During follow-up, the renal outcome developed in 17.1% of participants assigned to dulaglutide (incidence rate, 3.5 per 100 person-years) vs. 19.6% of the placebo arm (incidence rate, 4.1 per 100 person-years), for an HR of 0.85 (95% CI, 0.77-0.93). The greatest observed effect with dulaglutide was observed for new macroalbuminuria, with an HR of 0.77 (95% CI, 0.68-0.87), although researchers also observed reductions in the rates of sustained decline in eGFR of 30% or more (HR = 0.89; 95% CI, 0.78-1.01) and for chronic renal replacement therapy (HR = 0.75; 95% CI, 0.39-1.44).
“Our sensitivity analyses suggested a reduced incidence of a 40% and 50% decline in eGFR with dulaglutide, supporting the possibility that dulaglutide might preserve renal function; this association merits further scrutiny,” the researchers wrote in the Lancet.
‘Embrace therapy early’
In commentary accompanying the two studies, Subodh Verma, MD, PhD, FRCSC, from the division of cardiac surgery at St. Michael’s Hospital, University of Toronto, and colleagues noted that the magnitude of benefit on the composite CV outcome was “modest” and numerically lower compared with CV benefits observed in the LEADER (liraglutide; Victoza, Novo Nordisk) and SUSTAIN-6 (semaglutide; Ozempic, Novo Nordisk) trials; however, the findings were consistent with the overall effect size of the class observed in a meta-analysis of all previous GLP-1 receptor agonist trials.
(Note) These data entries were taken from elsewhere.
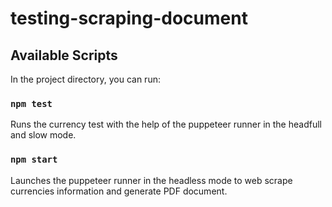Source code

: # testing-scraping-document

## Available Scripts

In the project directory, you can run:

### `npm test`

Runs the currency test with the help of the puppeteer runner in the headfull and slow mode.

### `npm start`

Launches the puppeteer runner in the headless mode to web scrape currencies information and generate PDF document. 

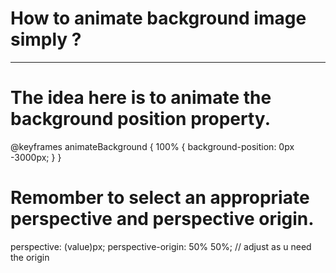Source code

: # How to animate background image simply ?
****************************************************************

# The idea here is to animate the background position property.

  @keyframes animateBackground {
    100% {
        background-position: 0px -3000px;
    }
  }

# Remomber to select an appropriate perspective and perspective origin.

  perspective: (value)px;
  perspective-origin: 50% 50%; // adjust as u need the origin 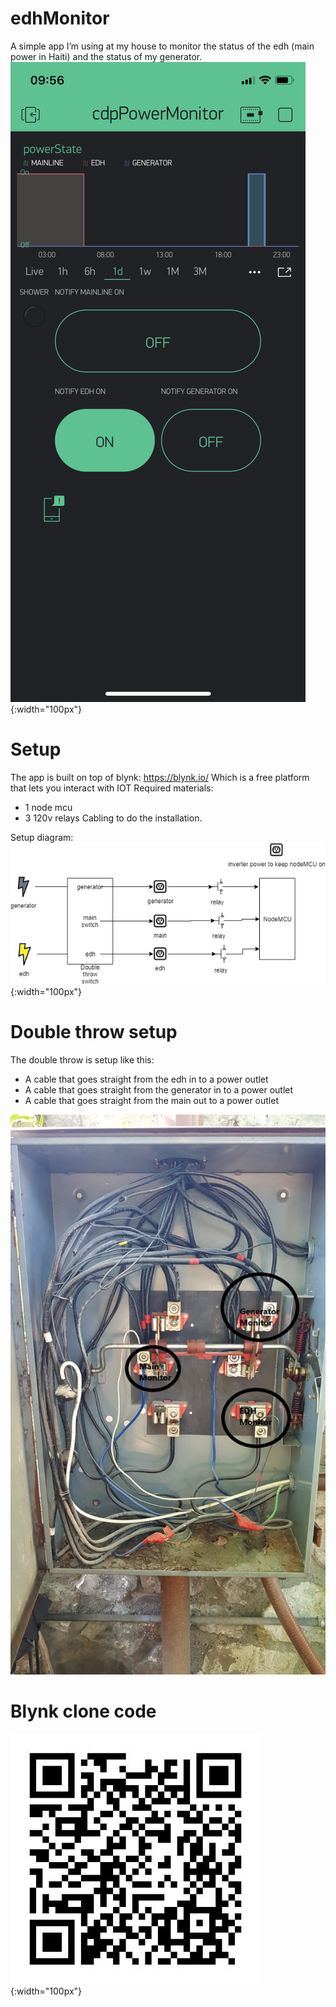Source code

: # edhMonitor
A simple app I’m using at my house to monitor the status of the edh (main power in Haiti) and the status of my generator.
![App example](/docs/app_example.PNG?raw=true){:width="100px"}

# Setup
The app is built on top of blynk: https://blynk.io/
Which is a free platform that lets you interact with IOT
Required materials:
- 1 node mcu
- 3 120v relays
Cabling to do the installation.

Setup diagram:
![Diagram](/docs/diagram.png?raw=true){:width="100px"}

# Double throw setup
The double throw is setup like this:
- A cable that goes straight from the edh in to a power outlet
- A cable that goes straight from the generator in to a power outlet
- A cable that goes straight from the main out to a power outlet

![doubleThrow](/docs/doubleThrowSwitch.jpeg?raw=true "doubleThrow")

# Blynk clone code
![Blynk clone](/docs/blynk_clone.JPG?raw=true){:width="100px"}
“Although SGLT2 inhibitors and GLP-1 receptor agonists are recommended in patients with established atherosclerotic vascular disease, we now have evidence from the DECLARE-TIMI 58 and REWIND trials that SGLT2 inhibitors and GLP-1 receptor agonists afford cardiovascular superiority even in primary prevention; with SGLT2 inhibitors preventing heart failure and GLP-1 receptor agonists preventing atherosclerotic events, and both potentially affording renal protection,” Verma and colleagues wrote. “If we are to reduce the burgeoning pump, pipes and filter complications of diabetes, we will need to overcome clinical inertia, and embrace these disease-modifying therapies early, and preferably in combination. The REWIND trial makes a strong case in this regard.” – by Regina Schaffer
Gerstein HC, at al. Once-weekly dulaglutide and major cardiovascular events — results of the REWIND trial. Presented at: American Diabetes Association 79th Scientific Sessions; June 7-11, San Francisco.
Disclosures: Eli Lilly funded the REWIND study. Gerstein reports he has received consultant fees, grants and honoraria from Abbott, AstraZeneca, Boehringer Ingelheim, Cirius, Eli Lilly, Janssen, Kowa, Merck, Novo Nordisk and Sanofi. Verma reports he has received grants and honoraria from Amgen, AstraZeneca, Bayer, Boehringer Ingelheim, Eli Lilly, Janssen, Merck, Novartis, Novo Nordisk, Sanofi, Servier and Valeant. Please see the two studies and commentary for all other authors’ relevant financial disclosures.